Source information section start
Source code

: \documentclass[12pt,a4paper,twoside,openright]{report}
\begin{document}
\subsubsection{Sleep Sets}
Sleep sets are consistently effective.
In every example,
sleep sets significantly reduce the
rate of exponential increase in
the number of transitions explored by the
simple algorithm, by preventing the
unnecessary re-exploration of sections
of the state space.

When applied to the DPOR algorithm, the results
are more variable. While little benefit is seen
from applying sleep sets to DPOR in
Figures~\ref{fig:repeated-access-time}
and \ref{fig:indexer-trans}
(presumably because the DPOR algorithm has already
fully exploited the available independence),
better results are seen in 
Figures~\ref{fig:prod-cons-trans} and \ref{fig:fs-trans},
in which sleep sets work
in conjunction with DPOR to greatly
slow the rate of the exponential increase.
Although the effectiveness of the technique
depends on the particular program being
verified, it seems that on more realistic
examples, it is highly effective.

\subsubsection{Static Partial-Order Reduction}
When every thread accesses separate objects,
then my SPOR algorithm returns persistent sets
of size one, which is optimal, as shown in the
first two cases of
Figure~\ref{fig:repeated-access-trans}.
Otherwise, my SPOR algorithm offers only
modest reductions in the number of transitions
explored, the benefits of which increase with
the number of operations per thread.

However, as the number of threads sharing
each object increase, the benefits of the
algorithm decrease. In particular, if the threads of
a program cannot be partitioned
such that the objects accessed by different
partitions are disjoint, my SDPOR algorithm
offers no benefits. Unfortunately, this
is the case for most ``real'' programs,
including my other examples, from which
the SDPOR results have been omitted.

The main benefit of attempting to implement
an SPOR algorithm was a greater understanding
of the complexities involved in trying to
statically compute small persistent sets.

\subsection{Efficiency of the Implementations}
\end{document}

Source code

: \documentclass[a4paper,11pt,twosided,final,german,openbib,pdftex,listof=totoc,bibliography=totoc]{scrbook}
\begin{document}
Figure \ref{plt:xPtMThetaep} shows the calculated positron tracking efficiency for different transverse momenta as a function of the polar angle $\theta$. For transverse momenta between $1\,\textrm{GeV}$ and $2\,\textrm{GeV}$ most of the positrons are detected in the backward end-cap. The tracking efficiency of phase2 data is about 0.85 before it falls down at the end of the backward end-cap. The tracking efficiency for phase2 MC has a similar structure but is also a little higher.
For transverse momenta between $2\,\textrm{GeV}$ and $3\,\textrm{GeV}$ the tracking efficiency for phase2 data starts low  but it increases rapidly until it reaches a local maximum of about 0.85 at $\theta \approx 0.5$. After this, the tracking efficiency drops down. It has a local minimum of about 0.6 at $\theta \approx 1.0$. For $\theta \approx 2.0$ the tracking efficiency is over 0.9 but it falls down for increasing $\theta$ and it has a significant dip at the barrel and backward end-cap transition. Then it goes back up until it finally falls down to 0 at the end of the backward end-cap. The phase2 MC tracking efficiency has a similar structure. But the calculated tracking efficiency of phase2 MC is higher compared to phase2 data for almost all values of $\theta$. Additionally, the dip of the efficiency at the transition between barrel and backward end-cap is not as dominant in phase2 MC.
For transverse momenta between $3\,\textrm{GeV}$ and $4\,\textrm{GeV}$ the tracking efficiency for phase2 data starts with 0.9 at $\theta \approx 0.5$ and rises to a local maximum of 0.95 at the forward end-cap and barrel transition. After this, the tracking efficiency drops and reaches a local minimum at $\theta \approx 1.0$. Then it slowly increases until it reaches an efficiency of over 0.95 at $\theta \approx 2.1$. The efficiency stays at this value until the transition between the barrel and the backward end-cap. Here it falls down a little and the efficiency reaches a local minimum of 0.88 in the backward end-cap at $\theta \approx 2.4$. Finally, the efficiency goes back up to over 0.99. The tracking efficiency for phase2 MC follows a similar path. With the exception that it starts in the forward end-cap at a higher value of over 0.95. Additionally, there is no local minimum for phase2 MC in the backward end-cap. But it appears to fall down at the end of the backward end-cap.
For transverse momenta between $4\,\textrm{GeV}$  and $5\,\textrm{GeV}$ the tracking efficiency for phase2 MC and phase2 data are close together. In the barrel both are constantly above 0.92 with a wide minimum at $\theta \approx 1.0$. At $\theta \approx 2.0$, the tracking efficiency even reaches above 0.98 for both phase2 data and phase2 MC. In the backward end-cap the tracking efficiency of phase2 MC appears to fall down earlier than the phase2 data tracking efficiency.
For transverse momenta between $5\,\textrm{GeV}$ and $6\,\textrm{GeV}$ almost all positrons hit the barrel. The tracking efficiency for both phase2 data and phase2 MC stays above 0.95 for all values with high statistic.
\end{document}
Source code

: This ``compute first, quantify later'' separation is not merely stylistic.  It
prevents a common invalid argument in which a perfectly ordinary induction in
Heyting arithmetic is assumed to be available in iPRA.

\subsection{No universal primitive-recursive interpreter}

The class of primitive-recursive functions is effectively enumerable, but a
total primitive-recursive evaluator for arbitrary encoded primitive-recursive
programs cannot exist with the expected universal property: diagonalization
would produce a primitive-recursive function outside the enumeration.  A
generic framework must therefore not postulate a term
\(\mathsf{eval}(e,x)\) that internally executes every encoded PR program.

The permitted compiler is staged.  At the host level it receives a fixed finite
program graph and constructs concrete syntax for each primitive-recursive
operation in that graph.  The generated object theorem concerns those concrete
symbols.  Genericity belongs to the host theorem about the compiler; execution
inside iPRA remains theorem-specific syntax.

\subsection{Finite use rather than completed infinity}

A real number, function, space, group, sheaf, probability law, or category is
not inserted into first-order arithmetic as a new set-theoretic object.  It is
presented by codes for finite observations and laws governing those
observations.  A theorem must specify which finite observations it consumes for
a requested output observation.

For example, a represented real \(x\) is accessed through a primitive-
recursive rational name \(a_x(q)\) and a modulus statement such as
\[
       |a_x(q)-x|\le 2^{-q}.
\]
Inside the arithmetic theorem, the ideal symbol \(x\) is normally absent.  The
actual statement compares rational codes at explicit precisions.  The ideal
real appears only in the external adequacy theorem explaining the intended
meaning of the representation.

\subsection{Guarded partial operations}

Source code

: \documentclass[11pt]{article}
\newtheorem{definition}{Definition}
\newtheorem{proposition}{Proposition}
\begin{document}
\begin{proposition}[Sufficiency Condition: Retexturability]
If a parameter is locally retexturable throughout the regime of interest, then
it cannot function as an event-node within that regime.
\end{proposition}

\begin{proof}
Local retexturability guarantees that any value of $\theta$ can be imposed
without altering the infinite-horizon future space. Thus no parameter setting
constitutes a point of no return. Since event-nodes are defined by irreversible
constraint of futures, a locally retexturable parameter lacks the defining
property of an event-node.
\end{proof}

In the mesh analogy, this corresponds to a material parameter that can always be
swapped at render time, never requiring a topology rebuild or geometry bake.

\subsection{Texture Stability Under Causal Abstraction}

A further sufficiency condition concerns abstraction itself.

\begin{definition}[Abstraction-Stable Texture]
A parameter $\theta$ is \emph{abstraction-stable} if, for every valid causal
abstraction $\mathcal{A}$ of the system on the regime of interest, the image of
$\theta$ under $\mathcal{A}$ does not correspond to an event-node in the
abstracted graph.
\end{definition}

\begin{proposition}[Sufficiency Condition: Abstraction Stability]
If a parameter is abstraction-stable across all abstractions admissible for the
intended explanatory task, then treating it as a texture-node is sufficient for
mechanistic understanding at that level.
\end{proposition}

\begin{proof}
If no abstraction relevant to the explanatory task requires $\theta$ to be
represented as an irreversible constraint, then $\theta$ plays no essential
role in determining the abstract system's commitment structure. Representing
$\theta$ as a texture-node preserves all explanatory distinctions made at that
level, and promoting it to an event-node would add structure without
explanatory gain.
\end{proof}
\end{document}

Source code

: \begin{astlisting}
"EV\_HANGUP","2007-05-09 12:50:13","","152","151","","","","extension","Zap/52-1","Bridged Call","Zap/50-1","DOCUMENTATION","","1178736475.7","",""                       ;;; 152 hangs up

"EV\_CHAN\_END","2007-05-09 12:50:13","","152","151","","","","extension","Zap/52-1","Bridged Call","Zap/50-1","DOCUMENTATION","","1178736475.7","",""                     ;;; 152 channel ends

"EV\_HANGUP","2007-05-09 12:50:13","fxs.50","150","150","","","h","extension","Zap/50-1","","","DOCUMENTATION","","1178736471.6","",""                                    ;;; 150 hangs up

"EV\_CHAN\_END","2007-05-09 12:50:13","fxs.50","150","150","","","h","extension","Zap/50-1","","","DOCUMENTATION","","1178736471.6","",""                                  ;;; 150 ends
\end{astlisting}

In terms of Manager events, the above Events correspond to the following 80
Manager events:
Source information section end
__The problem__. The answer must be a single number: the count of lines in the listing that hold the string "locally".

__Solution to the problem__. 2